Tu fais un alloc/init sur ta NSAlert, puis un autorelease pour la laissser "entre les mains" de la NSAutoreleasePool, mais par la suite tu fais un release dessus, c'est pas normal.

Je me suis pris la tête pendant quelques temps sur la gestion mémoire en essayant de m'en sortir seul, pour au final comprendre qu'il y a quelques trucs très simples qui suffisent à éliminer une très grandes parties des fuites.

Un principe de base :
Lorsque tu instancies un objet toi-même, via un alloc puis un init, tu es responsable de la gestion de la mémoire qu'il occupe. Tu dois donc lui envoyer un release lorsque tu en as fini avec lui.
Lorsque tu utilises un objet créé via un pattern factory (par exemple, un [NSString stringWithFormat""] utilisé dans ton exemple), tu n'est pas responsable de la gestion mémoire, l'objet retourné a été placé dans un NSAutoreleasePool, et si tu lui envoies un release, tu es à peu près sûr de te manger un bad access à tous les coups.

Autre chose, dans ton general_methode, pourquoi instancier un NSDateFormatter à chaque méthode puis le release juste après ? Ça serait plus simple de le déclarer comme variable d'instance dans le header, l'instancer une fois dans le init, puis le libérer dans le dealloc.

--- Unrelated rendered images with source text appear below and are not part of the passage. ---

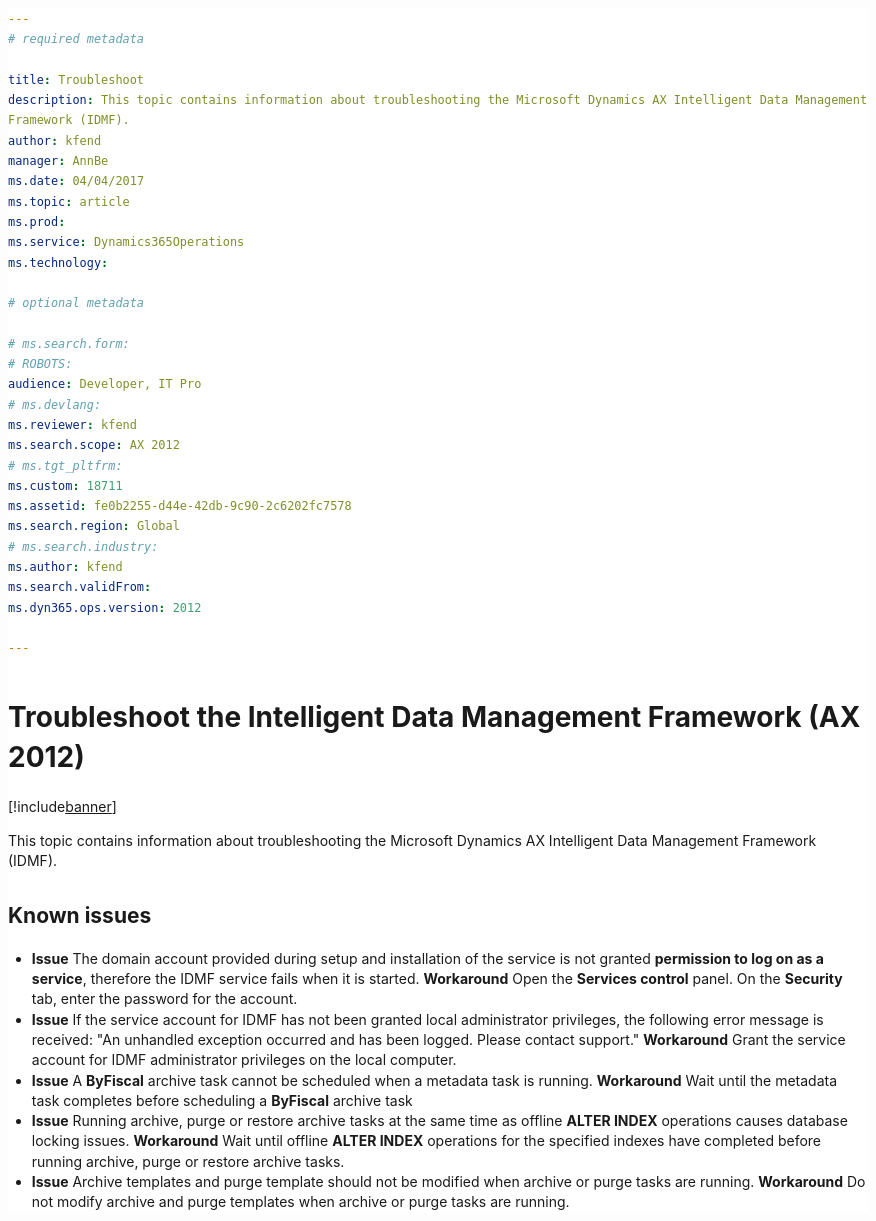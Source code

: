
 ```yaml
---
# required metadata

title: Troubleshoot 
description: This topic contains information about troubleshooting the Microsoft Dynamics AX Intelligent Data Management Framework (IDMF).
author: kfend
manager: AnnBe
ms.date: 04/04/2017
ms.topic: article
ms.prod: 
ms.service: Dynamics365Operations
ms.technology: 

# optional metadata

# ms.search.form: 
# ROBOTS: 
audience: Developer, IT Pro
# ms.devlang: 
ms.reviewer: kfend
ms.search.scope: AX 2012
# ms.tgt_pltfrm: 
ms.custom: 18711
ms.assetid: fe0b2255-d44e-42db-9c90-2c6202fc7578
ms.search.region: Global
# ms.search.industry: 
ms.author: kfend
ms.search.validFrom: 
ms.dyn365.ops.version: 2012

---
```


# Troubleshoot the Intelligent Data Management Framework (AX 2012)

[!include[banner](../../includes/banner.md)]


This topic contains information about troubleshooting the Microsoft Dynamics AX Intelligent Data Management Framework (IDMF).

Known issues
------------

-   **Issue** The domain account provided during setup and installation of the service is not granted **permission to log on as a service**, therefore the IDMF service fails when it is started. **Workaround** Open the **Services control** panel. On the **Security** tab, enter the password for the account.
-   **Issue** If the service account for IDMF has not been granted local administrator privileges, the following error message is received: "An unhandled exception occurred and has been logged. Please contact support." **Workaround** Grant the service account for IDMF administrator privileges on the local computer.
-   **Issue** A **ByFiscal** archive task cannot be scheduled when a metadata task is running. **Workaround** Wait until the metadata task completes before scheduling a **ByFiscal** archive task
-   **Issue** Running archive, purge or restore archive tasks at the same time as offline **ALTER INDEX** operations causes database locking issues. **Workaround** Wait until offline **ALTER INDEX** operations for the specified indexes have completed before running archive, purge or restore archive tasks.
-   **Issue** Archive templates and purge template should not be modified when archive or purge tasks are running. **Workaround** Do not modify archive and purge templates when archive or purge tasks are running.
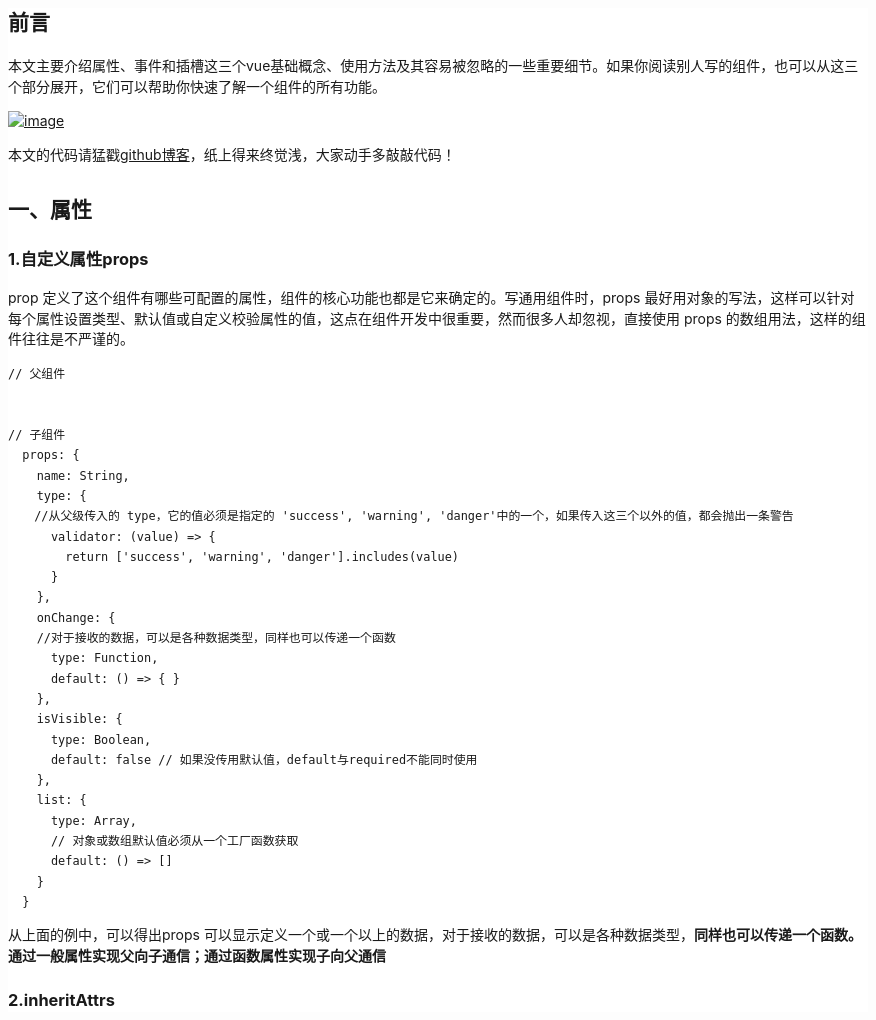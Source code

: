 ## 前言

本文主要介绍属性、事件和插槽这三个vue基础概念、使用方法及其容易被忽略的一些重要细节。如果你阅读别人写的组件，也可以从这三个部分展开，它们可以帮助你快速了解一个组件的所有功能。

[![image](https://camo.githubusercontent.com/aca0fe0429308bd17a8404207cc73cf158938d58/68747470733a2f2f75706c6f61642d696d616765732e6a69616e7368752e696f2f75706c6f61645f696d616765732f333137343730312d333262306432313161623837616338372e706e673f696d6167654d6f6772322f6175746f2d6f7269656e742f7374726970253743696d61676556696577322f322f772f31323430)](https://camo.githubusercontent.com/aca0fe0429308bd17a8404207cc73cf158938d58/68747470733a2f2f75706c6f61642d696d616765732e6a69616e7368752e696f2f75706c6f61645f696d616765732f333137343730312d333262306432313161623837616338372e706e673f696d6167654d6f6772322f6175746f2d6f7269656e742f7374726970253743696d61676556696577322f322f772f31323430)

本文的代码请猛戳[github博客](https://github.com/ljianshu/Blog/tree/master/vue2.0%E5%AD%A6%E4%B9%A0)，纸上得来终觉浅，大家动手多敲敲代码！

## 一、属性

### 1.自定义属性props

prop 定义了这个组件有哪些可配置的属性，组件的核心功能也都是它来确定的。写通用组件时，props 最好用对象的写法，这样可以针对每个属性设置类型、默认值或自定义校验属性的值，这点在组件开发中很重要，然而很多人却忽视，直接使用 props 的数组用法，这样的组件往往是不严谨的。

    // 父组件
     

    // 子组件
      props: {
        name: String,
        type: {
    　  //从父级传入的 type，它的值必须是指定的 'success', 'warning', 'danger'中的一个，如果传入这三个以外的值，都会抛出一条警告
          validator: (value) => {
            return ['success', 'warning', 'danger'].includes(value)
          }
        },
        onChange: {
        //对于接收的数据，可以是各种数据类型，同样也可以传递一个函数
          type: Function,
          default: () => { }
        },
        isVisible: {
          type: Boolean,
          default: false // 如果没传用默认值，default与required不能同时使用
        },
        list: {
          type: Array,
          // 对象或数组默认值必须从一个工厂函数获取
          default: () => []
        }
      }
    

从上面的例中，可以得出props 可以显示定义一个或一个以上的数据，对于接收的数据，可以是各种数据类型，**同样也可以传递一个函数。通过一般属性实现父向子通信；通过函数属性实现子向父通信**

### 2.inheritAttrs
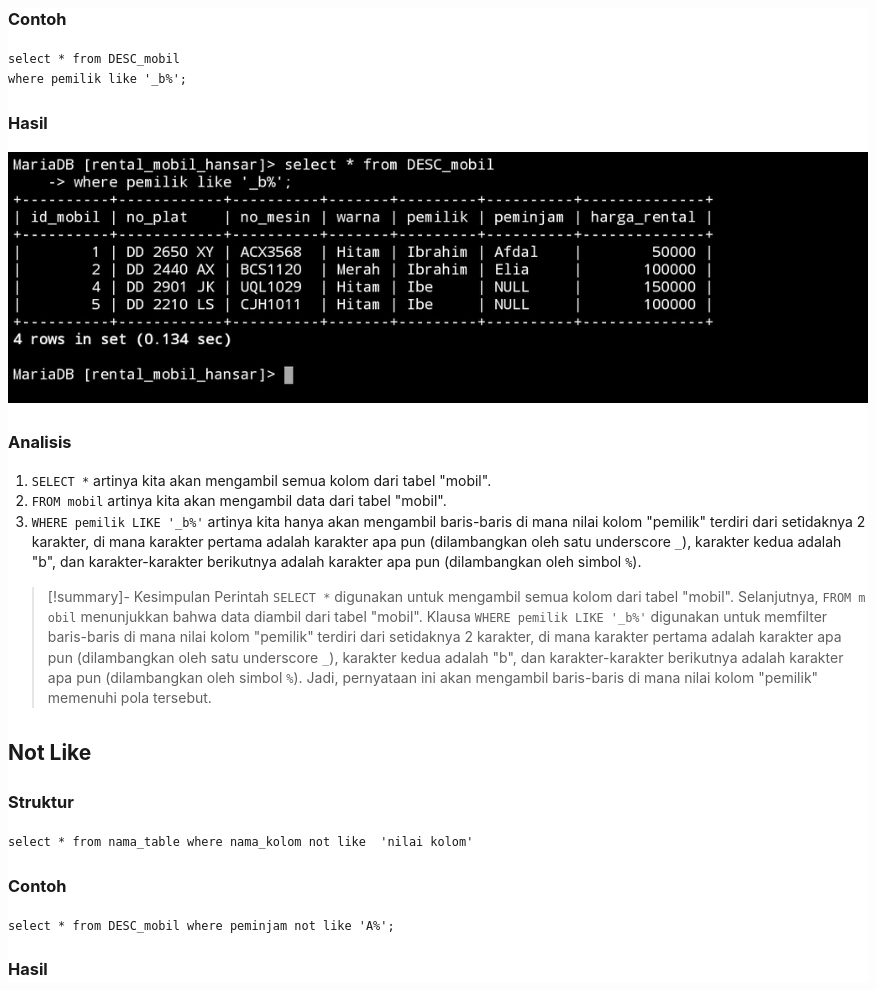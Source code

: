 ### Contoh
```mysql
select * from DESC_mobil 
where pemilik like '_b%';
```

### Hasil
![s](U.jpg)

### Analisis
1. `SELECT *` artinya kita akan mengambil semua kolom dari tabel "mobil".
2. `FROM mobil` artinya kita akan mengambil data dari tabel "mobil".
3. `WHERE pemilik LIKE '_b%'` artinya kita hanya akan mengambil baris-baris di mana nilai kolom "pemilik" terdiri dari setidaknya 2 karakter, di mana karakter pertama adalah karakter apa pun (dilambangkan oleh satu underscore `_`), karakter kedua adalah "b", dan karakter-karakter berikutnya adalah karakter apa pun (dilambangkan oleh simbol `%`).

>[!summary]- Kesimpulan
 >Perintah `SELECT *` digunakan untuk mengambil semua kolom dari tabel "mobil". Selanjutnya, `FROM mobil` menunjukkan bahwa data diambil dari tabel "mobil". Klausa `WHERE pemilik LIKE '_b%'` digunakan untuk memfilter baris-baris di mana nilai kolom "pemilik" terdiri dari setidaknya 2 karakter, di mana karakter pertama adalah karakter apa pun (dilambangkan oleh satu underscore `_`), karakter kedua adalah "b", dan karakter-karakter berikutnya adalah karakter apa pun (dilambangkan oleh simbol `%`). Jadi, pernyataan ini akan mengambil baris-baris di mana nilai kolom "pemilik" memenuhi pola tersebut.

## Not Like
### Struktur
```mysql
select * from nama_table where nama_kolom not like  'nilai kolom'
```

### Contoh
```mysql
select * from DESC_mobil where peminjam not like 'A%';
```
### Hasil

Enfin c'est dur d'analyser un code sans savoir à quoi il sert, même si à première vue (sans vouloir être un connard et sans agressivité aucune hein) je dirais que c'est un peu bordélique, les classes et méthodes sont mal nommées (du franglais dans les noms et commentaires, des noms de méthodes qui commencent par une majuscule, des variables d'instance non préfixées par un _...), et si il y a des fautes comme celles que j'ai relevée ci-dessus sur si peu de code, je te conseille de t'attarder un peu plus sur les bases de la gestion des objets en Obj-C.
Ne serait-ce que pour ne pas t'arracher les cheveux par la suite, car plus ton code s'étoffera, et plus tu risques de criser sur des bugs dont l'origine ne te paraîtra pas évidente.


----------



## sasukeguy (8 Mai 2012)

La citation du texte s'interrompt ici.